Updated

Consumers kept a tighter grip on their wallets in September, trimming spending by 0.3 percent after a summertime shopping spree that propelled a third quarter of strong economic growth.

The largest over-the-month decrease in spending in a year, reported Friday by the Commerce Department (search), came after consumer spending shot up by 1 percent in July and then another 1.1 percent in August. Consumers spent more lavishly earlier as they began to see the cash from President Bush's third round of tax cuts.

Economists had said in advance of Friday's report that the brisk pace of spending — which helped spur a 7.2 percent annual rate of growth in the third quarter — just couldn't be sustained. They had predicted that shoppers would rein in their finances in September, and they did just that.

Analysts had forecast a 0.1 percent decrease in spending. The 0.3 percent decline was the largest since a 0.4 percent drop in September 2002.

Americans' incomes, meanwhile, rose by 0.3 percent in September for the third month in a row. That was slightly better than the 0.2 percent increase economists were calling for. Income growth is the fuel for future spending.

The spending and income figures are not adjusted for price changes.

Consumers, whose spending accounts for two-thirds of all economic activity in the United States, have been buying at a sufficient pace to keep the economic recovery from the 2001 recession moving forward.

Despite the slowdown in September, consumers helped propel economic growth as a whole in the third quarter to its strongest pace since 1984.

The economy in the July-to-September quarter grew at a red-hot 7.2 percent annual rate as consumers spent lavishly and businesses boosted investment.

Super-low short-term interest rates, the tax cuts and a refinancing wave helped to support spending and give the economy an energizing jolt in the summer.

The missing piece, however, for a sustained rebound is steady improvement in the nation's battered labor market, which has seen millions of job evaporate over the last three years, economists say. The risk: a prolonged sluggishness, or worse, a deterioration on the jobs front could crimp consumer spending, something that would slow the rebound.

Although economists are optimistic the job situation will get better, it is something that they are keeping a close eye on.

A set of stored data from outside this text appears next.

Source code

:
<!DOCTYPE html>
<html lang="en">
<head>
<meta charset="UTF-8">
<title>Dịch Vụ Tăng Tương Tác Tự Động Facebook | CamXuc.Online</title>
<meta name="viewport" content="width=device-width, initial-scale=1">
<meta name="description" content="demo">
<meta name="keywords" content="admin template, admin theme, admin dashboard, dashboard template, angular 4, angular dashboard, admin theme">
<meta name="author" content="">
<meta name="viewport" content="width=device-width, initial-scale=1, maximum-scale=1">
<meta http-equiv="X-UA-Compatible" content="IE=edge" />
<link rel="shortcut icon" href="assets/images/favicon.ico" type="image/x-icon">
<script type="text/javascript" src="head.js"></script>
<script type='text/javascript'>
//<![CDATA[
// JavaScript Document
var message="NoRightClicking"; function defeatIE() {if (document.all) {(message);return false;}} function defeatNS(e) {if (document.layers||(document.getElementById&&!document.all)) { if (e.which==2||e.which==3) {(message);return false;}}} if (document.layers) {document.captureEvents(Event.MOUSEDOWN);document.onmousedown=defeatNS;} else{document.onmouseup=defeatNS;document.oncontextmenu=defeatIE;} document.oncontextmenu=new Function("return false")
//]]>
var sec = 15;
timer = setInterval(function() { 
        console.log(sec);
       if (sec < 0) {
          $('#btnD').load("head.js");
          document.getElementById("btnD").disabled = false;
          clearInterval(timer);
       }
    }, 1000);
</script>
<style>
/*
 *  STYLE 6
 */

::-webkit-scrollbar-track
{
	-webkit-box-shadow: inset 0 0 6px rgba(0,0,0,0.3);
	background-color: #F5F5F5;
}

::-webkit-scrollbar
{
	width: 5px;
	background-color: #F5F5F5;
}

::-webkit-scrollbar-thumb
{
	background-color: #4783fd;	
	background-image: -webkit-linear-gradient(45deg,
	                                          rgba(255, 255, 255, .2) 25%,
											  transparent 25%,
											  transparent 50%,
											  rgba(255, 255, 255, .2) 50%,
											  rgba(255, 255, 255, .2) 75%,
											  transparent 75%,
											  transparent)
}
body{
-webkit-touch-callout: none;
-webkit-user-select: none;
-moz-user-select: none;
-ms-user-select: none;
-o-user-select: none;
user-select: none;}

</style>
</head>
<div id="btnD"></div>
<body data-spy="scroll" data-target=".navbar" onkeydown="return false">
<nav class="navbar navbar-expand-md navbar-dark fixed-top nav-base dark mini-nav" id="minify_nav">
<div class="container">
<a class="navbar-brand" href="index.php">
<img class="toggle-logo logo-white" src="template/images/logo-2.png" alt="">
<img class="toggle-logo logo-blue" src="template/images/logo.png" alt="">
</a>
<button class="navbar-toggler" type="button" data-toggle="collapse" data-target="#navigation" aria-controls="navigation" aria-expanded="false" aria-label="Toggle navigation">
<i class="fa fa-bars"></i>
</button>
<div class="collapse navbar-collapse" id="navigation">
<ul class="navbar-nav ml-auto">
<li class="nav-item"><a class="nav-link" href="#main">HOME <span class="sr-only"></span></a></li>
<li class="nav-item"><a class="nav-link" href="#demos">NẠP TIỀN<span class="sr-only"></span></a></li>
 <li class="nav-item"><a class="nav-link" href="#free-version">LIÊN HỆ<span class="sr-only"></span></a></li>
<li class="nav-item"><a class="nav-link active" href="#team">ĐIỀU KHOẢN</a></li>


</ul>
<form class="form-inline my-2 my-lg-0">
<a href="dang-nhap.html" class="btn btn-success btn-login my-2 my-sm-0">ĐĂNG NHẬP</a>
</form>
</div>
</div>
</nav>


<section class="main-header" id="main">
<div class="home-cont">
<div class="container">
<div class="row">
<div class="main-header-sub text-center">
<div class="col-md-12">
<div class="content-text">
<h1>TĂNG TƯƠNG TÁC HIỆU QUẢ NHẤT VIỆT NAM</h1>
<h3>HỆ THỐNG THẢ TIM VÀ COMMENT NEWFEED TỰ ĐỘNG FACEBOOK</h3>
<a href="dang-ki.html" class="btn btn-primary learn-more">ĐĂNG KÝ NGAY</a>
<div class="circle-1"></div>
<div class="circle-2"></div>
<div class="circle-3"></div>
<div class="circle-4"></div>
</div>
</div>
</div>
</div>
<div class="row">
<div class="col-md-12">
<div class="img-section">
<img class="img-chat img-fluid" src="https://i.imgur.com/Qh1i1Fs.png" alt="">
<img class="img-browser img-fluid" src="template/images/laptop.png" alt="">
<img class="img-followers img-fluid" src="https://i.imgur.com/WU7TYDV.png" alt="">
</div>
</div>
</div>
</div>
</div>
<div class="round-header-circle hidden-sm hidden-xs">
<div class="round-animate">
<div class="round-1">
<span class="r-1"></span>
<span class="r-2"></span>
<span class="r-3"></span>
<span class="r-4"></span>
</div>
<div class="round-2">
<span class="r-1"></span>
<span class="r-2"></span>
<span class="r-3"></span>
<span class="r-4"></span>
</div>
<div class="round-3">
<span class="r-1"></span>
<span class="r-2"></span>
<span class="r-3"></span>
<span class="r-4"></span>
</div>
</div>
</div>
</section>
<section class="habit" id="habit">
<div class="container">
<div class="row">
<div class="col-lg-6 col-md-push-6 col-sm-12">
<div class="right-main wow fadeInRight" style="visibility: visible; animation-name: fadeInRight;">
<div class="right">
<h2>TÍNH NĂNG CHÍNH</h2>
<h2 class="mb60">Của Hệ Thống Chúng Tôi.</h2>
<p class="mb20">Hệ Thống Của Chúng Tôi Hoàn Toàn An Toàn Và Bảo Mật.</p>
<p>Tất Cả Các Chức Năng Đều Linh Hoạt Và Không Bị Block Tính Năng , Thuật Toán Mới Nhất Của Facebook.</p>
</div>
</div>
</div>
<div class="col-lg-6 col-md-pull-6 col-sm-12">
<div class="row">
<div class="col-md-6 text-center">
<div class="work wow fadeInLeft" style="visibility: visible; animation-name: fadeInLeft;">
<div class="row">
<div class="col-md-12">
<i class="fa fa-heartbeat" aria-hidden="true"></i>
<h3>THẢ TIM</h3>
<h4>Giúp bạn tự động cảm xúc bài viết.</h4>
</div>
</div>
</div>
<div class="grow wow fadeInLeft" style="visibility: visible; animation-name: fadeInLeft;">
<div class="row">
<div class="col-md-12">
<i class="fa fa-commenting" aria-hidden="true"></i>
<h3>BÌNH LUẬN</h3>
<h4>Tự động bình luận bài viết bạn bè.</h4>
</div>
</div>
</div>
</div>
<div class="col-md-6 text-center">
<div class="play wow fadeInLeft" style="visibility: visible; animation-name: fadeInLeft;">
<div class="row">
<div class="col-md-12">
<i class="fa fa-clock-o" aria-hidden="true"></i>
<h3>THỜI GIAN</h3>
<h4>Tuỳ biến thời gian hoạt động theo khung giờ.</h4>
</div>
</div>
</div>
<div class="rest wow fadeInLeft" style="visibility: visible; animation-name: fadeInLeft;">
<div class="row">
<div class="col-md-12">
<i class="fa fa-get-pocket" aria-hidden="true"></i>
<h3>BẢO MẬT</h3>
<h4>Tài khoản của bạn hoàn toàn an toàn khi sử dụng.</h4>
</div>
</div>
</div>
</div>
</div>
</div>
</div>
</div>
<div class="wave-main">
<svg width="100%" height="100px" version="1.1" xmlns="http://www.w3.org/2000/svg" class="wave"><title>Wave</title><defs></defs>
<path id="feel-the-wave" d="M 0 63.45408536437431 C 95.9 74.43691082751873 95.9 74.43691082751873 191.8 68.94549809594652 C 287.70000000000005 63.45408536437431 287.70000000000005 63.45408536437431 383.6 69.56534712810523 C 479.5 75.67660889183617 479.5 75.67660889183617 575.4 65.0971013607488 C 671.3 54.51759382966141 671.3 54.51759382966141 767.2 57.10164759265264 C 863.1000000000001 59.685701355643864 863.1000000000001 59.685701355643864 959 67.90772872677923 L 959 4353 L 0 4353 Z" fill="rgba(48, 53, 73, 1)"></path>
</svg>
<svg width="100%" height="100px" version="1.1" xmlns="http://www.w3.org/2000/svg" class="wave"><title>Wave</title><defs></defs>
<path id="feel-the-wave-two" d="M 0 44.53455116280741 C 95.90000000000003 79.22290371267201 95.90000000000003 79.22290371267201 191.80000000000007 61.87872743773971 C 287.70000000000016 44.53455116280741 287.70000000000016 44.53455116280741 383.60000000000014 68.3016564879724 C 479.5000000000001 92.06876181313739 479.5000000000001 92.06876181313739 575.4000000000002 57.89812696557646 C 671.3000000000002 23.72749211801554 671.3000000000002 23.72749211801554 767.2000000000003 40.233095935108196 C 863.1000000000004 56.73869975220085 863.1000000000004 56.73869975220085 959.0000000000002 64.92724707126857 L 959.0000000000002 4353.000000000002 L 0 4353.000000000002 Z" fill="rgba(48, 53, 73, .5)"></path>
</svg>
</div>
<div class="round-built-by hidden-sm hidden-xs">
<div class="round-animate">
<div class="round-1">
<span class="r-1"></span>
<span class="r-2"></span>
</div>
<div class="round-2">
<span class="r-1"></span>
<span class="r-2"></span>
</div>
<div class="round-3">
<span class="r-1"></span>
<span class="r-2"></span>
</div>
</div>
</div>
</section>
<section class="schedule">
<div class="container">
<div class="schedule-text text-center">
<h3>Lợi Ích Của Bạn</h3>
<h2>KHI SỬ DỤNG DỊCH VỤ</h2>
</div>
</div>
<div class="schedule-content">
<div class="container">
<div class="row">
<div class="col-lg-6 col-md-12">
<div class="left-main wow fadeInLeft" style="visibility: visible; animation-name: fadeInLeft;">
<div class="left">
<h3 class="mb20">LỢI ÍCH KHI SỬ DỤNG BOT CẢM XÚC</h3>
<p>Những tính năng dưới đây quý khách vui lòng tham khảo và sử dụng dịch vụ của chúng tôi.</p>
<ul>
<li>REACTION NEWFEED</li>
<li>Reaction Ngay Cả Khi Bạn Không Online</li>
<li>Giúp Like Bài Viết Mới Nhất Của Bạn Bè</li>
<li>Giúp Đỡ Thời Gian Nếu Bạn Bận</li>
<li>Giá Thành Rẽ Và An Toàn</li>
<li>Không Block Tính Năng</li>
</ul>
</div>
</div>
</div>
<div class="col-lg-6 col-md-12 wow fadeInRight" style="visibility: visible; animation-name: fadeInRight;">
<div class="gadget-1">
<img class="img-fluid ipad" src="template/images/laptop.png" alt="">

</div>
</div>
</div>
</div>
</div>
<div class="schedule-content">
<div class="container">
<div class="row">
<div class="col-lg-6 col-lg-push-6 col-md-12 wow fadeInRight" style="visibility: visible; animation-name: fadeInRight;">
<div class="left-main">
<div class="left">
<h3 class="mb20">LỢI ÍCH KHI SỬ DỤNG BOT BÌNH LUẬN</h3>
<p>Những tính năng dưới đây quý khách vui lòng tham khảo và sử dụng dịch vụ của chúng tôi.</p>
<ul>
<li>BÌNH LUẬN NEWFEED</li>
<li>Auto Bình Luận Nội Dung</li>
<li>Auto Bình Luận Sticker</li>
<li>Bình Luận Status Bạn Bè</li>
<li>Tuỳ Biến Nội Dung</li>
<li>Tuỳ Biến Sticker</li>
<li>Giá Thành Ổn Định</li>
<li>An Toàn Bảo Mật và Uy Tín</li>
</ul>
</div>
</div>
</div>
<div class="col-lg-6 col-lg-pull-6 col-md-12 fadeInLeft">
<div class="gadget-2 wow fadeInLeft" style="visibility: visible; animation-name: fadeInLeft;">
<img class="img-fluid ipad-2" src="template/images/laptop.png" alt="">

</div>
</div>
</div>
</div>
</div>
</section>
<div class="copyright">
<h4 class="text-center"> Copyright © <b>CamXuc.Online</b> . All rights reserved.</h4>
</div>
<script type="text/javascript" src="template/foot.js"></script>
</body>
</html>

As the stimulus provided by the tax cuts fades, the economy is expected to slow but still grow at a solid rate of perhaps 4 percent in the final quarter of this year, economists say.

In September, consumer spending on "durable" goods — big-ticket items, such as cars and appliances, expected to last at least three years, was cut by 5.1 percent, reversing part of August's 3.8 percent gain.

But for "nondurables" such as food and clothes, consumers boosted spending by 0.3 percent in September, after a 1.4 percent increase the previous month. Consumer spending on services, meanwhile, rose 0.4 percent in September, up from a 0.3 percent gain in August.